# Problem
With all images omitted, write out the records word for word.

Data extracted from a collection
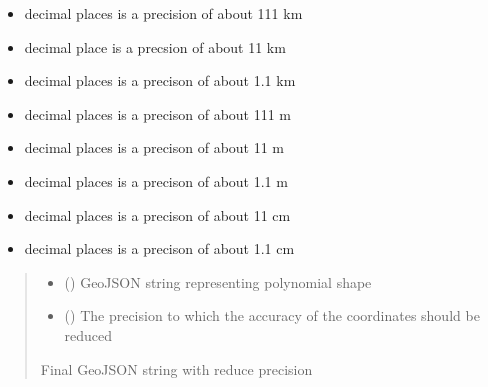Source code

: \documentclass[letterpaper,10pt,english]{sphinxmanual}
\begin{document}
\begin{fulllineitems}
\label{\detokenize{geo_utilities:geo_utilities.reduce_coordinates_precision}}
\pysigstartsignatures
{}
\pysigstopsignatures\begin{description}
\begin{itemize}
\item {} 
 decimal places is a precision of about 111 km

\item {} 
 decimal place is a precsion of about 11 km

\item {} 
 decimal places is a precison of about 1.1 km

\item {} 
 decimal places is a precison of about 111 m

\item {} 
 decimal places is a precison of about 11 m

\item {} 
 decimal places is a precison of about 1.1 m

\item {} 
 decimal places is a precison of about 11 cm

\item {} 
 decimal places is a precison of about 1.1 cm

\end{itemize}

\end{description}
\begin{quote}\begin{description}
\begin{itemize}
\item {} 
\sphinxAtStartPar
{} () \textendash{} GeoJSON string representing polynomial shape

\item {} 
\sphinxAtStartPar
{} () \textendash{} The precision to which the accuracy of the coordinates should be reduced

\end{itemize}

\sphinxAtStartPar
{}

\sphinxAtStartPar
Final GeoJSON string with reduce precision

\end{description}\end{quote}

\end{fulllineitems}
\end{document}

# Written reply
Source code

: \documentclass[letterpaper,10pt,english]{sphinxmanual}
\begin{document}
\begin{fulllineitems}
\label{\detokenize{geo_utilities:geo_utilities.reduce_coordinates_precision}}
\pysigstartsignatures
{}
\pysigstopsignatures\begin{description}
\begin{itemize}
\item {} 
 decimal places is a precision of about 111 km

\item {} 
 decimal place is a precsion of about 11 km

\item {} 
 decimal places is a precison of about 1.1 km

\item {} 
 decimal places is a precison of about 111 m

\item {} 
 decimal places is a precison of about 11 m

\item {} 
 decimal places is a precison of about 1.1 m

\item {} 
 decimal places is a precison of about 11 cm

\item {} 
 decimal places is a precison of about 1.1 cm

\end{itemize}

\end{description}
\begin{quote}\begin{description}
\begin{itemize}
\item {} 
\sphinxAtStartPar
{} () \textendash{} GeoJSON string representing polynomial shape

\item {} 
\sphinxAtStartPar
{} () \textendash{} The precision to which the accuracy of the coordinates should be reduced

\end{itemize}

\sphinxAtStartPar
{}

\sphinxAtStartPar
Final GeoJSON string with reduce precision

\end{description}\end{quote}

\end{fulllineitems}
\end{document}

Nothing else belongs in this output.